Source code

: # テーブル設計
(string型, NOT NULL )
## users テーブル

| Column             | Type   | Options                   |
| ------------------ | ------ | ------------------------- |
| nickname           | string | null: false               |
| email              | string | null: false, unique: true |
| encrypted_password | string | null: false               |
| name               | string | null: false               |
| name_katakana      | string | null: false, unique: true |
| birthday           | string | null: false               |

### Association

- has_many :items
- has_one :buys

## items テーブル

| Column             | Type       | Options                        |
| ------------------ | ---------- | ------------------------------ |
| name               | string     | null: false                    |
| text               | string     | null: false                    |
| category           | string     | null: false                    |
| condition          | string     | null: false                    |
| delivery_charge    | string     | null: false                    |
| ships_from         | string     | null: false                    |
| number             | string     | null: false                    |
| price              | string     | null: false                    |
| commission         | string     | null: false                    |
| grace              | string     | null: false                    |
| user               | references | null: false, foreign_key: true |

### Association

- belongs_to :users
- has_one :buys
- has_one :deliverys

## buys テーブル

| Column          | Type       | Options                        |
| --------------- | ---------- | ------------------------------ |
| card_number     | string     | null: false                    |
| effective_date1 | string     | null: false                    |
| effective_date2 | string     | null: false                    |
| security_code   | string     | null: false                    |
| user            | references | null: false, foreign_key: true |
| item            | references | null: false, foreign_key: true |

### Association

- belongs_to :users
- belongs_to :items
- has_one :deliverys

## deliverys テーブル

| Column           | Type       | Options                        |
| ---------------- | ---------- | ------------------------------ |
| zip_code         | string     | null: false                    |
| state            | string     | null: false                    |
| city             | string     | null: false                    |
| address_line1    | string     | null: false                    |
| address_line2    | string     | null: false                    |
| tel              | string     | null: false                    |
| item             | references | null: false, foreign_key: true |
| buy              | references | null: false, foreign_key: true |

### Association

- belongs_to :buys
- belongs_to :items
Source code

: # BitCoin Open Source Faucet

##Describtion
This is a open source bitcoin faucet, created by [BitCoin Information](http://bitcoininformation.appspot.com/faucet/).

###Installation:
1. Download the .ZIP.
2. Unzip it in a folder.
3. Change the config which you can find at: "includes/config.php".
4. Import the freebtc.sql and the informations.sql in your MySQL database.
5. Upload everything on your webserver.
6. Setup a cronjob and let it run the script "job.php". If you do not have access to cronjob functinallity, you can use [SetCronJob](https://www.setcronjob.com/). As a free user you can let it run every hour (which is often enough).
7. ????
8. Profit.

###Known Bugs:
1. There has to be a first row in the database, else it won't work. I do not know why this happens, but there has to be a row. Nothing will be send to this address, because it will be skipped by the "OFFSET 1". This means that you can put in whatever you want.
####
• TASK REQUIREMENTS: The material should be transcribed in full, character for character.

• RESPONSE TO THIS TASK:
Source code

: # テーブル設計
(string型, NOT NULL )
## users テーブル

| Column             | Type   | Options                   |
| ------------------ | ------ | ------------------------- |
| nickname           | string | null: false               |
| email              | string | null: false, unique: true |
| encrypted_password | string | null: false               |
| name               | string | null: false               |
| name_katakana      | string | null: false, unique: true |
| birthday           | string | null: false               |

### Association

- has_many :items
- has_one :buys

## items テーブル

| Column             | Type       | Options                        |
| ------------------ | ---------- | ------------------------------ |
| name               | string     | null: false                    |
| text               | string     | null: false                    |
| category           | string     | null: false                    |
| condition          | string     | null: false                    |
| delivery_charge    | string     | null: false                    |
| ships_from         | string     | null: false                    |
| number             | string     | null: false                    |
| price              | string     | null: false                    |
| commission         | string     | null: false                    |
| grace              | string     | null: false                    |
| user               | references | null: false, foreign_key: true |

### Association

- belongs_to :users
- has_one :buys
- has_one :deliverys

## buys テーブル

| Column          | Type       | Options                        |
| --------------- | ---------- | ------------------------------ |
| card_number     | string     | null: false                    |
| effective_date1 | string     | null: false                    |
| effective_date2 | string     | null: false                    |
| security_code   | string     | null: false                    |
| user            | references | null: false, foreign_key: true |
| item            | references | null: false, foreign_key: true |

### Association

- belongs_to :users
- belongs_to :items
- has_one :deliverys

## deliverys テーブル

| Column           | Type       | Options                        |
| ---------------- | ---------- | ------------------------------ |
| zip_code         | string     | null: false                    |
| state            | string     | null: false                    |
| city             | string     | null: false                    |
| address_line1    | string     | null: false                    |
| address_line2    | string     | null: false                    |
| tel              | string     | null: false                    |
| item             | references | null: false, foreign_key: true |
| buy              | references | null: false, foreign_key: true |

### Association

- belongs_to :buys
- belongs_to :items
Source code

: # BitCoin Open Source Faucet

##Describtion
This is a open source bitcoin faucet, created by [BitCoin Information](http://bitcoininformation.appspot.com/faucet/).

###Installation:
1. Download the .ZIP.
2. Unzip it in a folder.
3. Change the config which you can find at: "includes/config.php".
4. Import the freebtc.sql and the informations.sql in your MySQL database.
5. Upload everything on your webserver.
6. Setup a cronjob and let it run the script "job.php". If you do not have access to cronjob functinallity, you can use [SetCronJob](https://www.setcronjob.com/). As a free user you can let it run every hour (which is often enough).
7. ????
8. Profit.

###Known Bugs:
1. There has to be a first row in the database, else it won't work. I do not know why this happens, but there has to be a row. Nothing will be send to this address, because it will be skipped by the "OFFSET 1". This means that you can put in whatever you want.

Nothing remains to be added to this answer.